---------- EXERCISE DATA
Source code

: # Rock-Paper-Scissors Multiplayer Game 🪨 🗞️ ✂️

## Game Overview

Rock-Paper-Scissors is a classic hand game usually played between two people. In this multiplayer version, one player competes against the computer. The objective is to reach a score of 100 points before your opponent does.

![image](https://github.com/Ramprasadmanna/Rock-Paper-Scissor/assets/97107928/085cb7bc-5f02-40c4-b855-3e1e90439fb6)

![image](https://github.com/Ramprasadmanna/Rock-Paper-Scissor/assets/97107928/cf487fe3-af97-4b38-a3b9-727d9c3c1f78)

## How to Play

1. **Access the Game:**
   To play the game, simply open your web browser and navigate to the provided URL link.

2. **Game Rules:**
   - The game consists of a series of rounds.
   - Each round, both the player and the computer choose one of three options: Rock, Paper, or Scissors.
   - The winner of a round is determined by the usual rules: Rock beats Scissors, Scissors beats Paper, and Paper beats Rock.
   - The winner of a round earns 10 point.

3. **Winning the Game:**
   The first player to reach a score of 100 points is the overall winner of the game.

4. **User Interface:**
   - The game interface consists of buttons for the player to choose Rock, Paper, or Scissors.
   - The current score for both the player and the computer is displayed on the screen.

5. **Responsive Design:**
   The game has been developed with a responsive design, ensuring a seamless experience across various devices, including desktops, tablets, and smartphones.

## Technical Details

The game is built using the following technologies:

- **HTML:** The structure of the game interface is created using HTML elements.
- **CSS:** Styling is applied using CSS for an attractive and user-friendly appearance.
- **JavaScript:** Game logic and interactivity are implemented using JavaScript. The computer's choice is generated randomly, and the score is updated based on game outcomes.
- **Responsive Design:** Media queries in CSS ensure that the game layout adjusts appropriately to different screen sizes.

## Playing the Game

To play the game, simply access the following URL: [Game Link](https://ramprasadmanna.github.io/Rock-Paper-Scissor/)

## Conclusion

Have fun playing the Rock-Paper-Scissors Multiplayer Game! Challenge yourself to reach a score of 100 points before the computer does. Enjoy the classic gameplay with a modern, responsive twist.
--------------------
---------- EXERCISE DATA
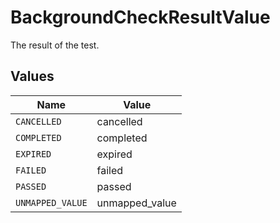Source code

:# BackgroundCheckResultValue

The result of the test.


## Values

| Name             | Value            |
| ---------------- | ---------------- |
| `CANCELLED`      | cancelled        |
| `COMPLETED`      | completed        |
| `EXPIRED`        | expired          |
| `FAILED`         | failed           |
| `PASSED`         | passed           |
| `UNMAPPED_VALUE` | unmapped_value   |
--------------------
---------- EXERCISE DATA
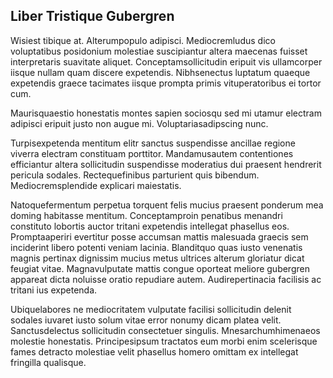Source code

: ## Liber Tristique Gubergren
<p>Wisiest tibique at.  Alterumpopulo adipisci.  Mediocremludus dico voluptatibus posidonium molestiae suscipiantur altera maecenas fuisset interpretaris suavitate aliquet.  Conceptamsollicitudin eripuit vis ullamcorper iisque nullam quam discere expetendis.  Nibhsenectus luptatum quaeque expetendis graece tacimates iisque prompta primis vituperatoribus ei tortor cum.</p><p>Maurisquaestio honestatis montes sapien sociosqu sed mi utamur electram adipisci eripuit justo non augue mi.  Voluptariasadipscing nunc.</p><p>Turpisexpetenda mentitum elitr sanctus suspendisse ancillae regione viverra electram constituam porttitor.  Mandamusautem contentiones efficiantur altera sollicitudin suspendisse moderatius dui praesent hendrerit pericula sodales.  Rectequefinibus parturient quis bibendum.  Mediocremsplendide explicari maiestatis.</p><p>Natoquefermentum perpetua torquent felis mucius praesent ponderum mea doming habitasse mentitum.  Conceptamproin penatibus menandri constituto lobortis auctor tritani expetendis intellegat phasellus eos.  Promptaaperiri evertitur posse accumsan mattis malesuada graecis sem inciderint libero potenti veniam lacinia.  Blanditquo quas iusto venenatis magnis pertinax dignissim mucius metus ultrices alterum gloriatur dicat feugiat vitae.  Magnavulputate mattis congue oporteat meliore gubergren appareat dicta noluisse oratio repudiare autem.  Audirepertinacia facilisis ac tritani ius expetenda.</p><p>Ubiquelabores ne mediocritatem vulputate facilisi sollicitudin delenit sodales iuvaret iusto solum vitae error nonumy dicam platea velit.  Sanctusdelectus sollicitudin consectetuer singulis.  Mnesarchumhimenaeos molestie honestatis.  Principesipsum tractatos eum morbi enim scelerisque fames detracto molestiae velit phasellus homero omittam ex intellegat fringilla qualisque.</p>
--------------------
WHAT YOU NEED TO DO: Within the listing above, extract exactly the lines from the line with "3. **Winning the Game:**" to the line with "Have fun playing", the two named lines included, and no others.

EXPECTED ANSWER:
3. **Winning the Game:**
   The first player to reach a score of 100 points is the overall winner of the game.

4. **User Interface:**
   - The game interface consists of buttons for the player to choose Rock, Paper, or Scissors.
   - The current score for both the player and the computer is displayed on the screen.

5. **Responsive Design:**
   The game has been developed with a responsive design, ensuring a seamless experience across various devices, including desktops, tablets, and smartphones.

## Technical Details

The game is built using the following technologies:

- **HTML:** The structure of the game interface is created using HTML elements.
- **CSS:** Styling is applied using CSS for an attractive and user-friendly appearance.
- **JavaScript:** Game logic and interactivity are implemented using JavaScript. The computer's choice is generated randomly, and the score is updated based on game outcomes.
- **Responsive Design:** Media queries in CSS ensure that the game layout adjusts appropriately to different screen sizes.

## Playing the Game

To play the game, simply access the following URL: [Game Link](https://ramprasadmanna.github.io/Rock-Paper-Scissor/)

## Conclusion

Have fun playing the Rock-Paper-Scissors Multiplayer Game! Challenge yourself to reach a score of 100 points before the computer does. Enjoy the classic gameplay with a modern, responsive twist.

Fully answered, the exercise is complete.